There are 4 options for type promotion in TensorFlow.

  • By default, TensorFlow raises errors instead of promoting types for mixed type operations.
  • Running tf.numpy.experimental_enable_numpy_behavior() switches TensorFlow to use NumPy type promotion rules.
  • This doc describes two new options that will be available in TensorFlow 2.15 (or currently in tf-nightly):
pip install -q tf_nightly

Setup

import numpy as np
import tensorflow as tf
import tensorflow.experimental.numpy as tnp

print("Using TensorFlow version %s" % tf.__version__)

Using TensorFlow version 2.17.0-dev20240210

Enabling the new type promotion

In order to use the JAX-like type promotion in TF-Numpy, specify either 'all' or 'safe' as the dtype conversion mode when enabling NumPy behavior for TensorFlow.

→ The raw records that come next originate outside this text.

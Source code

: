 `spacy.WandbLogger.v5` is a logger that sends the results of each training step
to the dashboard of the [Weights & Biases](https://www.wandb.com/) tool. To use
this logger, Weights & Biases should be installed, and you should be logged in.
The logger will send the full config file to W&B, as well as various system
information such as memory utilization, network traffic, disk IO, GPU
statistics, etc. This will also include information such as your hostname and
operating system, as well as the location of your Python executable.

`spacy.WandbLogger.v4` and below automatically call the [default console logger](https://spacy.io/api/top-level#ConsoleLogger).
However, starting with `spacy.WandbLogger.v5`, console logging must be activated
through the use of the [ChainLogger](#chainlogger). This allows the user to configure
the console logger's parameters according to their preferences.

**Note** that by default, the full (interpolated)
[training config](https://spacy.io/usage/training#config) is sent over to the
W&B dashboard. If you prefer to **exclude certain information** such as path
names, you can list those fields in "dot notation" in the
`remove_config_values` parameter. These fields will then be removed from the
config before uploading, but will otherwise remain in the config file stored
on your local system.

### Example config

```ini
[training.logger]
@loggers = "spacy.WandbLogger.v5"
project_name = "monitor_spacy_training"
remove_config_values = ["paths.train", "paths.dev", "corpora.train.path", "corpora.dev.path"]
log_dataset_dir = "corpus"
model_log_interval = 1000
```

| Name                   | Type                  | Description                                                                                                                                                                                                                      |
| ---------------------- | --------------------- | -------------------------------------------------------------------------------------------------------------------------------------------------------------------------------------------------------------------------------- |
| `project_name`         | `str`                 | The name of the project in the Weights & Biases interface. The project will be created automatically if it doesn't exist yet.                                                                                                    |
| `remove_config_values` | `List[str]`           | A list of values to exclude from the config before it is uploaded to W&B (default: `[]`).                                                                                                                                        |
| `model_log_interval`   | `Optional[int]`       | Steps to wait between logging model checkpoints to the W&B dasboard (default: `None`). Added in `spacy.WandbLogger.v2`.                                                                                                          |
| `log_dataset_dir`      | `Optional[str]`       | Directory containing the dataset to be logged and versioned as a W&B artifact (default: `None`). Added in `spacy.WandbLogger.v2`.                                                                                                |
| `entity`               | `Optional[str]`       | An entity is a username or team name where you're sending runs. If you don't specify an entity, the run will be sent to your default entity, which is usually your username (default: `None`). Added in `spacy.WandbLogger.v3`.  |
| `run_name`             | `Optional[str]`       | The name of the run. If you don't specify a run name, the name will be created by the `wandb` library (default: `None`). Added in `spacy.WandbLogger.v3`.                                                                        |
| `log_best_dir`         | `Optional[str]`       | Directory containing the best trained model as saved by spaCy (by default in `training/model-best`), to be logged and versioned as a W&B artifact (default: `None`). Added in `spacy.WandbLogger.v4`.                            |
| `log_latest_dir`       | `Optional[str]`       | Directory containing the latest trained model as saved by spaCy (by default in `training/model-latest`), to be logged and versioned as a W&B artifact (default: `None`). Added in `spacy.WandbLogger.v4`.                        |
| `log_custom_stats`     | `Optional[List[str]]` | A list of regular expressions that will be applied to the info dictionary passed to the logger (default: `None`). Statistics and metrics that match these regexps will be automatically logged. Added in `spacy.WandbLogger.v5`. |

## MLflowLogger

This new system (with dtype_conversion_mode="all") is associative, commutative, and makes it easy to control what width of float you end up with (it doesn't automatically convert to wider floats). It does introduce some risks of overflows and precision loss, but dtype_conversion_mode="safe" forces you to handle those cases explicitly. The two modes are explained more in detail in the next section.

tnp.experimental_enable_numpy_behavior(dtype_conversion_mode="all")

WARNING:tensorflow:UserWarning: enabling the new type promotion must happen at the beginning of the program. Please ensure no TF APIs have been used yet.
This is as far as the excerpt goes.